In a number of primordial gayness is accepted as an individual´s nature.
Look how gays have to fight for their right to live their lives the way it is their inherited natural instinct.
Look at the way humans have to fight an apparent tendency for polygamy.
Enlist a few more of the common social problems and see if there might be some conflict between cultural rules and instinctive behaviour causing the tensions.
When Indian tribes had conflicts to settle there hardly were violent wars, they usualy had much more civilised ways of treating these matters.
See the 500 Nations documentary for that.
You´ll be amazed, comparing our so called advanced culture to theirs, in how many respects we could and actually should learn from them.
The way humans are living nowadays is by no means species-appropriate.
The massculture demands too much of man´s social abilities, while satisfying distinct instincts is tabooed.
I refer to Konrad Lorenz´s quotation who called the allienation of the inhabitant of massculture "Hitzedtod der Nächstenliebe" (Brothely love´s death by heat), which I consider quite a strong metaphor if you remember it was a scientist who created it. You are reduced to a molecule (or an atom) of a society. (Imagine a volume of gas, to which you keep adding gas without providing mor space. The gas molecules will colide harder and harder the more you add, the heat and pressure rise. Refering to the other controversial discussion that is on at the moment: a molecule consists of two atoms. Oxygen for example. The molecules break up at a distinct temperature, leaving single oxgen atoms that will violently connect with anything thy get into contact with. Free radicals. :wink: )
This association of gas and masses also works when trying to calculate the behaviour of a large number of paniking people, by the way..
Interestinlgy these ideas are to find in Faust 1, when Faust says about the vilage life "Hier bin ich Mensch, hier darf ich´s sein" (Here I am human, here I may be such!)-putting it as opposing it to city life.
So this feeling is not new and imanent to the industrial culture.
In a discussion on german TV a philosopher quoted an epidemiological investigation that showed societies with large proportions of young men tend to become agressive.
Like germany had in the early 20th century. Like Palestine has today.
Young men that desire recognition yet don´t find it as the places where they could prove themselves by working are occupied and they are overdue. Sing Presley´s "In the Ghetto"!
Here you see footprints of what is human nature.
It´s not all that evil. And it shouldn´t need meaning. It can´t have much of it anyway, most of us are bound to end as fertilizer for the trees in the cemetary. Just have a bit of fun.
Next thing is the question what made an animal that doesn´t run very fast, swims ridiculouly slow, can´t fly, merely jump some 30 feet if at all so succesfull?
The social instinct! Community. And it´s the social instinct that is charity, that is the will to help your neighbour to be happy and your kids to be safe.
A part of human nature. Why else would you think that all the Heartlanders here freak out at the idea of euthanasia? The evidence is at hand, just see it!
:wink:

itnAklipse wrote:If you were to ask me what is so horrible about modern medicine, i'd say it destroyes and disrupts the cycle of nature.
See boudicca´s reply to that. I´d say TILT.
itnAklipse wrote:Now you can get your flamethrowers out.
I don´t have one, will a hammer be allright, too? ;D :innocent:
Boy, this one is even longer than version 1.0!

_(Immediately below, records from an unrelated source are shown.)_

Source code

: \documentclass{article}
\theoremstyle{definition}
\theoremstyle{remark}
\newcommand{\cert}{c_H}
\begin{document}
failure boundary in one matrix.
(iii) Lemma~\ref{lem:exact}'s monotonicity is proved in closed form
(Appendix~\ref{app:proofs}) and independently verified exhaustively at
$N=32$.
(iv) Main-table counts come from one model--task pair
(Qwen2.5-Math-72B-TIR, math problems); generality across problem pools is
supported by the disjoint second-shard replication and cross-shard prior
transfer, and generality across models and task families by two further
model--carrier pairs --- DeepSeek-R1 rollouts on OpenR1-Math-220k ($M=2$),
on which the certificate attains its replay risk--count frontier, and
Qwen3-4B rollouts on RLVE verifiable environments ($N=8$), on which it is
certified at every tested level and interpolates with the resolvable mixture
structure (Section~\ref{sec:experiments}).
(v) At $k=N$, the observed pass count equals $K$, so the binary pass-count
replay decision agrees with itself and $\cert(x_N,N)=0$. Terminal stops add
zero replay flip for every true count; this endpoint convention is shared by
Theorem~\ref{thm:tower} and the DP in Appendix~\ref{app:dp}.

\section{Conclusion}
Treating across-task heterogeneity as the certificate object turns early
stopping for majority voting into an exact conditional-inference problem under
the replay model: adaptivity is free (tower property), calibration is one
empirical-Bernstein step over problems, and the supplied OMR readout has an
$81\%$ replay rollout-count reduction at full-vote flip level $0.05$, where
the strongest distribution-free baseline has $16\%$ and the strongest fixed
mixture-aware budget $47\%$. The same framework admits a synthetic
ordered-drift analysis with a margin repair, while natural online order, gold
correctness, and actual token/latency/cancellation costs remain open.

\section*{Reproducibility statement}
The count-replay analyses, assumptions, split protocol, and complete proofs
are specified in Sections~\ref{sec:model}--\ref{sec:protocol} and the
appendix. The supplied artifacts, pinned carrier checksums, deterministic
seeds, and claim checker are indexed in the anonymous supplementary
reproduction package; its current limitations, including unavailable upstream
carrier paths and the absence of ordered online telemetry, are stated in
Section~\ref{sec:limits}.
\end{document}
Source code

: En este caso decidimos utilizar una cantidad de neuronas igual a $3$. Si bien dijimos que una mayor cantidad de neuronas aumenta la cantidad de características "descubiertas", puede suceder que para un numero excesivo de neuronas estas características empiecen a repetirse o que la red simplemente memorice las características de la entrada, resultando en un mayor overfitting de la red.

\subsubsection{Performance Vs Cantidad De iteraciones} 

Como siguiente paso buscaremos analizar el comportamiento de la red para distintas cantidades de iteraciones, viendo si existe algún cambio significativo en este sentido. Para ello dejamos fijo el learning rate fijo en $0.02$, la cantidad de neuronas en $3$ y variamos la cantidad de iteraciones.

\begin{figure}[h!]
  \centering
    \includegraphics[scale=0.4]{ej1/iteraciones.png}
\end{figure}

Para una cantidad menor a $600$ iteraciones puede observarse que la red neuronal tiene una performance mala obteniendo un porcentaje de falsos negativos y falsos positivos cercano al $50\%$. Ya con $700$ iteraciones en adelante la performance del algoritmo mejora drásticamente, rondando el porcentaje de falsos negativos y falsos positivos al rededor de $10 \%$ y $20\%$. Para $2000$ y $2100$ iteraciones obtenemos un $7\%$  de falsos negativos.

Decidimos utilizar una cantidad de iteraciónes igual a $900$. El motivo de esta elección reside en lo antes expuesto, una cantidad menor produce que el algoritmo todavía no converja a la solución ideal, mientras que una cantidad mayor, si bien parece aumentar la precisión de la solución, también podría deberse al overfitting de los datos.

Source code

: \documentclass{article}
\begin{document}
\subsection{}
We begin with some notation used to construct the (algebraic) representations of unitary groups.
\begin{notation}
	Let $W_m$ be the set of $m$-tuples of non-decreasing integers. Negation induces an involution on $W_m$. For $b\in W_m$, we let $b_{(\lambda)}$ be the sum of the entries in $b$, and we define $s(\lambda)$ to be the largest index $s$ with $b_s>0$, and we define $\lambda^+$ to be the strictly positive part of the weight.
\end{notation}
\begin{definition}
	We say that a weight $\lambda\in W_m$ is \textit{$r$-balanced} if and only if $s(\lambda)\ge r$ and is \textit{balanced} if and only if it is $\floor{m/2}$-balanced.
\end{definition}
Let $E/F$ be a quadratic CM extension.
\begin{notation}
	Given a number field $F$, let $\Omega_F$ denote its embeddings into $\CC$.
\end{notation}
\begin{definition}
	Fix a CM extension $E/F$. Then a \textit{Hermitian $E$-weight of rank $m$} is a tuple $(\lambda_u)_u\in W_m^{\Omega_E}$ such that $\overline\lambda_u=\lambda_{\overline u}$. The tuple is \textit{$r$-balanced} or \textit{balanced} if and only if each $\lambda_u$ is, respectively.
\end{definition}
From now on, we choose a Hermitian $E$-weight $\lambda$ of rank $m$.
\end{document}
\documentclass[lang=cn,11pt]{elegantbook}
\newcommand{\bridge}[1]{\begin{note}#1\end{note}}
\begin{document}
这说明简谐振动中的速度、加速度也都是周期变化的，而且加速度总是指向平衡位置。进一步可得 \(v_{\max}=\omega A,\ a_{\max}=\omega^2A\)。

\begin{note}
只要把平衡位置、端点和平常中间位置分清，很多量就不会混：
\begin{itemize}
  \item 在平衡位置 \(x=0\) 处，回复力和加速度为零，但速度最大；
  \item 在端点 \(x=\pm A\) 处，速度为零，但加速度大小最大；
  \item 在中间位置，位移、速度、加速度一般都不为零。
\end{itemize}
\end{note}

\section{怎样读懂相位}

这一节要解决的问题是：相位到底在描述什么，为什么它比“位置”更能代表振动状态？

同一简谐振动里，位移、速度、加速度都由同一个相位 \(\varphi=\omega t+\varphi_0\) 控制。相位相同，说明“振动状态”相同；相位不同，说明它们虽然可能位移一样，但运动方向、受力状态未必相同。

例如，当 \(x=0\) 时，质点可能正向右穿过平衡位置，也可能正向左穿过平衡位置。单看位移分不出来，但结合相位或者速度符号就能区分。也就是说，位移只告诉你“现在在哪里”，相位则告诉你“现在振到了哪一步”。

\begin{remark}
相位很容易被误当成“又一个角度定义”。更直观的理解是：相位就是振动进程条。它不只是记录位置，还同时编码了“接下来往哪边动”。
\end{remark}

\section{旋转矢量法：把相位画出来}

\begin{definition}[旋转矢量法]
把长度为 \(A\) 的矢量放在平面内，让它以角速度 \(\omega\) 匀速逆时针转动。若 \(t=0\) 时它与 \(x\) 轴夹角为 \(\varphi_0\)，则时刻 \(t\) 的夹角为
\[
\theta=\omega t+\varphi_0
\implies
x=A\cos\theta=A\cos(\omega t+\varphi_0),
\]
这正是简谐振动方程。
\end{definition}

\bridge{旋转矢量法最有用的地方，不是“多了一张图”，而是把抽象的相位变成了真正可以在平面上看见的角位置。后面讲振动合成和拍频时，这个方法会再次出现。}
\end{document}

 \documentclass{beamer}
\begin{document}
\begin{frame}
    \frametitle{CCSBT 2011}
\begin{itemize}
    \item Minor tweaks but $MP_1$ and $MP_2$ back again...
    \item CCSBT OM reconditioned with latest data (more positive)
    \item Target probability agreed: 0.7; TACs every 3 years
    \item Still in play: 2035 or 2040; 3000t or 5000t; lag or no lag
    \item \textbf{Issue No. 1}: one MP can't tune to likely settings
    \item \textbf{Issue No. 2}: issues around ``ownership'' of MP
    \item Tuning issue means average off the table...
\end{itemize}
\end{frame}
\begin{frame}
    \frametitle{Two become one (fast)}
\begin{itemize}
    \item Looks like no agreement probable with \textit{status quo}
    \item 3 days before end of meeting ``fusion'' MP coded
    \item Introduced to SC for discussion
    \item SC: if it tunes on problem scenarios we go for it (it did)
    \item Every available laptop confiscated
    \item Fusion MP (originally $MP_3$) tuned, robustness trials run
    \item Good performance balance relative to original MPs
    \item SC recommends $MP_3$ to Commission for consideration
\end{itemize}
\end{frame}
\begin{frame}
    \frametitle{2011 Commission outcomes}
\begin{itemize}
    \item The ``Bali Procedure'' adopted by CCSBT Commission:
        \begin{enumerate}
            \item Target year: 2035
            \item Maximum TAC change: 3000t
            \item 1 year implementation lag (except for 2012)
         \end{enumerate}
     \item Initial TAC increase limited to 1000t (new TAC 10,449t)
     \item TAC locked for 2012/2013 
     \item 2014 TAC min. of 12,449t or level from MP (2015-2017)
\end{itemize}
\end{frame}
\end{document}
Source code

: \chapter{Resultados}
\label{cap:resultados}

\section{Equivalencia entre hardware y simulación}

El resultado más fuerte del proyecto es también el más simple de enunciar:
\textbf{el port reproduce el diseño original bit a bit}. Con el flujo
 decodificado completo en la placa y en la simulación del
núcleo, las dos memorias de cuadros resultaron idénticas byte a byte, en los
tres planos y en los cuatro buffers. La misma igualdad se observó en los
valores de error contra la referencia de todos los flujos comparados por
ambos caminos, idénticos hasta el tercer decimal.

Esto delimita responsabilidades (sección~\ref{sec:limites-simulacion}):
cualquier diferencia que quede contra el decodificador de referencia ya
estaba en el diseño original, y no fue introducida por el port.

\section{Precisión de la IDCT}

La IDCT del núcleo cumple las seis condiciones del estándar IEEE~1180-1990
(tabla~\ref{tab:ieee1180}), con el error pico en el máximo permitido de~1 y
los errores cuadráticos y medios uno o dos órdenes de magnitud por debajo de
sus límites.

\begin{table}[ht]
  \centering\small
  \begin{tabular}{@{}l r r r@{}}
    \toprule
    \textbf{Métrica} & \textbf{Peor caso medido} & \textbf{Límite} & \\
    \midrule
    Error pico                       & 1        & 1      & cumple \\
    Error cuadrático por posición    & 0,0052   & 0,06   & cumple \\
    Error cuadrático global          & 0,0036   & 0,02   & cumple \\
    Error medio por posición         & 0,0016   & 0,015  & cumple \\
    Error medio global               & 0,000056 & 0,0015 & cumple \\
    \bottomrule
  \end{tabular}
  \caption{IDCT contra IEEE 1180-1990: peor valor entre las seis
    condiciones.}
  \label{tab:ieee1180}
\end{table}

Posted: 09 Jan 2007, 23:00
by eotunun
What? No replies? Looks like I´ve killed another thread.. ;D

Posted: 10 Jan 2007, 09:44
by _emma_
I can reply. My first post on this nice forum. :lol:
Leaving philosophy aside, if - as PIB's just written - the parents' point was to give Ashley a better quality of life, then what they've done is right. There's nothing wrong in "playing god" as long as its done to make someone's life better without doing any harm to anyone else at the same time.